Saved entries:
--------------------------------------------------

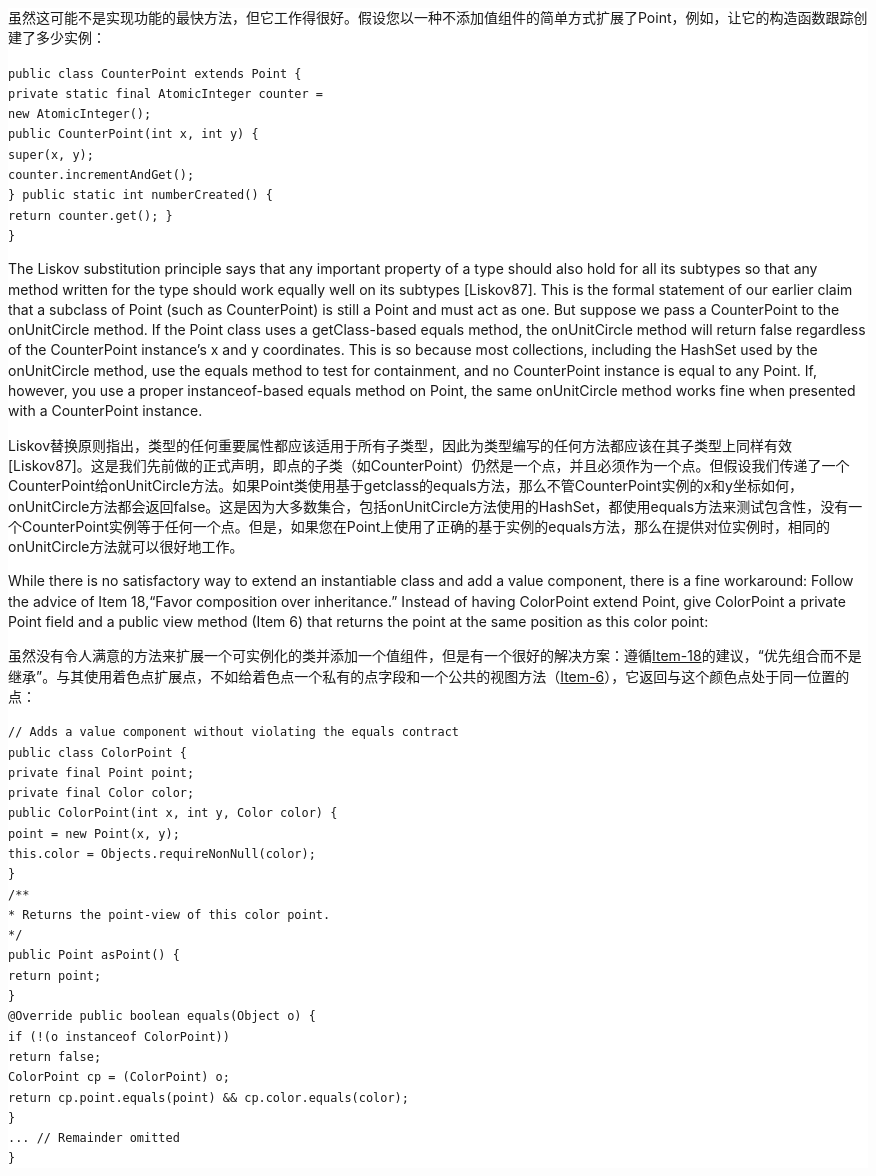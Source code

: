 虽然这可能不是实现功能的最快方法，但它工作得很好。假设您以一种不添加值组件的简单方式扩展了Point，例如，让它的构造函数跟踪创建了多少实例：

```
public class CounterPoint extends Point {
private static final AtomicInteger counter =
new AtomicInteger();
public CounterPoint(int x, int y) {
super(x, y);
counter.incrementAndGet();
} public static int numberCreated() {
return counter.get(); }
}
```

The Liskov substitution principle says that any important property of a type should also hold for all its subtypes so that any method written for the type should work equally well on its subtypes [Liskov87]. This is the formal statement of our earlier claim that a subclass of Point (such as CounterPoint) is still a Point and must act as one. But suppose we pass a CounterPoint to the onUnitCircle method. If the Point class uses a getClass-based equals method, the onUnitCircle method will return false regardless of the CounterPoint instance’s x and y coordinates. This is so because most collections, including the HashSet used by the onUnitCircle method, use the equals method to test for containment, and no CounterPoint instance is equal to any Point. If, however, you use a proper instanceof-based equals method on Point, the same onUnitCircle method works fine when presented with a CounterPoint instance.

Liskov替换原则指出，类型的任何重要属性都应该适用于所有子类型，因此为类型编写的任何方法都应该在其子类型上同样有效[Liskov87]。这是我们先前做的正式声明，即点的子类（如CounterPoint）仍然是一个点，并且必须作为一个点。但假设我们传递了一个CounterPoint给onUnitCircle方法。如果Point类使用基于getclass的equals方法，那么不管CounterPoint实例的x和y坐标如何，onUnitCircle方法都会返回false。这是因为大多数集合，包括onUnitCircle方法使用的HashSet，都使用equals方法来测试包含性，没有一个CounterPoint实例等于任何一个点。但是，如果您在Point上使用了正确的基于实例的equals方法，那么在提供对位实例时，相同的onUnitCircle方法就可以很好地工作。

While there is no satisfactory way to extend an instantiable class and add a value component, there is a fine workaround: Follow the advice of Item 18,“Favor composition over inheritance.” Instead of having ColorPoint extend Point, give ColorPoint a private Point field and a public view method (Item 6) that returns the point at the same position as this color point:

虽然没有令人满意的方法来扩展一个可实例化的类并添加一个值组件，但是有一个很好的解决方案：遵循[Item-18](https://github.com/clxering/Effective-Java-3rd-edition-Chinese-English-bilingual/blob/master/Chapter-4-Item-18-Favor-composition-over-inheritance.md)的建议，“优先组合而不是继承”。与其使用着色点扩展点，不如给着色点一个私有的点字段和一个公共的视图方法（[Item-6](https://github.com/clxering/Effective-Java-3rd-edition-Chinese-English-bilingual/blob/master/Chapter-2-Item-6-Avoid-creating-unnecessary-objects.md)），它返回与这个颜色点处于同一位置的点：

```
// Adds a value component without violating the equals contract
public class ColorPoint {
private final Point point;
private final Color color;
public ColorPoint(int x, int y, Color color) {
point = new Point(x, y);
this.color = Objects.requireNonNull(color);
}
/**
* Returns the point-view of this color point.
*/
public Point asPoint() {
return point;
}
@Override public boolean equals(Object o) {
if (!(o instanceof ColorPoint))
return false;
ColorPoint cp = (ColorPoint) o;
return cp.point.equals(point) && cp.color.equals(color);
}
... // Remainder omitted
}
```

--------------------------------------------------

Set down all of the entries exactly. Leave the pictures out.

Solution to this task —
Source code

: 虽然这可能不是实现功能的最快方法，但它工作得很好。假设您以一种不添加值组件的简单方式扩展了Point，例如，让它的构造函数跟踪创建了多少实例：

```
public class CounterPoint extends Point {
private static final AtomicInteger counter =
new AtomicInteger();
public CounterPoint(int x, int y) {
super(x, y);
counter.incrementAndGet();
} public static int numberCreated() {
return counter.get(); }
}
```

The Liskov substitution principle says that any important property of a type should also hold for all its subtypes so that any method written for the type should work equally well on its subtypes [Liskov87]. This is the formal statement of our earlier claim that a subclass of Point (such as CounterPoint) is still a Point and must act as one. But suppose we pass a CounterPoint to the onUnitCircle method. If the Point class uses a getClass-based equals method, the onUnitCircle method will return false regardless of the CounterPoint instance’s x and y coordinates. This is so because most collections, including the HashSet used by the onUnitCircle method, use the equals method to test for containment, and no CounterPoint instance is equal to any Point. If, however, you use a proper instanceof-based equals method on Point, the same onUnitCircle method works fine when presented with a CounterPoint instance.

Liskov替换原则指出，类型的任何重要属性都应该适用于所有子类型，因此为类型编写的任何方法都应该在其子类型上同样有效[Liskov87]。这是我们先前做的正式声明，即点的子类（如CounterPoint）仍然是一个点，并且必须作为一个点。但假设我们传递了一个CounterPoint给onUnitCircle方法。如果Point类使用基于getclass的equals方法，那么不管CounterPoint实例的x和y坐标如何，onUnitCircle方法都会返回false。这是因为大多数集合，包括onUnitCircle方法使用的HashSet，都使用equals方法来测试包含性，没有一个CounterPoint实例等于任何一个点。但是，如果您在Point上使用了正确的基于实例的equals方法，那么在提供对位实例时，相同的onUnitCircle方法就可以很好地工作。

While there is no satisfactory way to extend an instantiable class and add a value component, there is a fine workaround: Follow the advice of Item 18,“Favor composition over inheritance.” Instead of having ColorPoint extend Point, give ColorPoint a private Point field and a public view method (Item 6) that returns the point at the same position as this color point:

虽然没有令人满意的方法来扩展一个可实例化的类并添加一个值组件，但是有一个很好的解决方案：遵循[Item-18](https://github.com/clxering/Effective-Java-3rd-edition-Chinese-English-bilingual/blob/master/Chapter-4-Item-18-Favor-composition-over-inheritance.md)的建议，“优先组合而不是继承”。与其使用着色点扩展点，不如给着色点一个私有的点字段和一个公共的视图方法（[Item-6](https://github.com/clxering/Effective-Java-3rd-edition-Chinese-English-bilingual/blob/master/Chapter-2-Item-6-Avoid-creating-unnecessary-objects.md)），它返回与这个颜色点处于同一位置的点：

```
// Adds a value component without violating the equals contract
public class ColorPoint {
private final Point point;
private final Color color;
public ColorPoint(int x, int y, Color color) {
point = new Point(x, y);
this.color = Objects.requireNonNull(color);
}
/**
* Returns the point-view of this color point.
*/
public Point asPoint() {
return point;
}
@Override public boolean equals(Object o) {
if (!(o instanceof ColorPoint))
return false;
ColorPoint cp = (ColorPoint) o;
return cp.point.equals(point) && cp.color.equals(color);
}
... // Remainder omitted
}
```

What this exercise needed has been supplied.